**Task description**
Give all of the data again exactly as written, omitting every image.

(Dataset entries)
_____
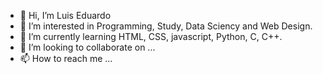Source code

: - 👋 Hi, I’m Luis Eduardo
- 👀 I’m interested in Programming, Study, Data Sciency and Web Design. 
- 🌱 I’m currently learning HTML, CSS, javascript, Python, C, C++.
- 💞️ I’m looking to collaborate on ...
- 📫 How to reach me ...

<!---
edu1972/edu1972 is a ✨ special ✨ repository because its `README.md` (this file) appears on your GitHub profile.
You can click the Preview link to take a look at your changes.
--->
_____
**The answer**
Source code

: - 👋 Hi, I’m Luis Eduardo
- 👀 I’m interested in Programming, Study, Data Sciency and Web Design. 
- 🌱 I’m currently learning HTML, CSS, javascript, Python, C, C++.
- 💞️ I’m looking to collaborate on ...
- 📫 How to reach me ...

<!---
edu1972/edu1972 is a ✨ special ✨ repository because its `README.md` (this file) appears on your GitHub profile.
You can click the Preview link to take a look at your changes.
--->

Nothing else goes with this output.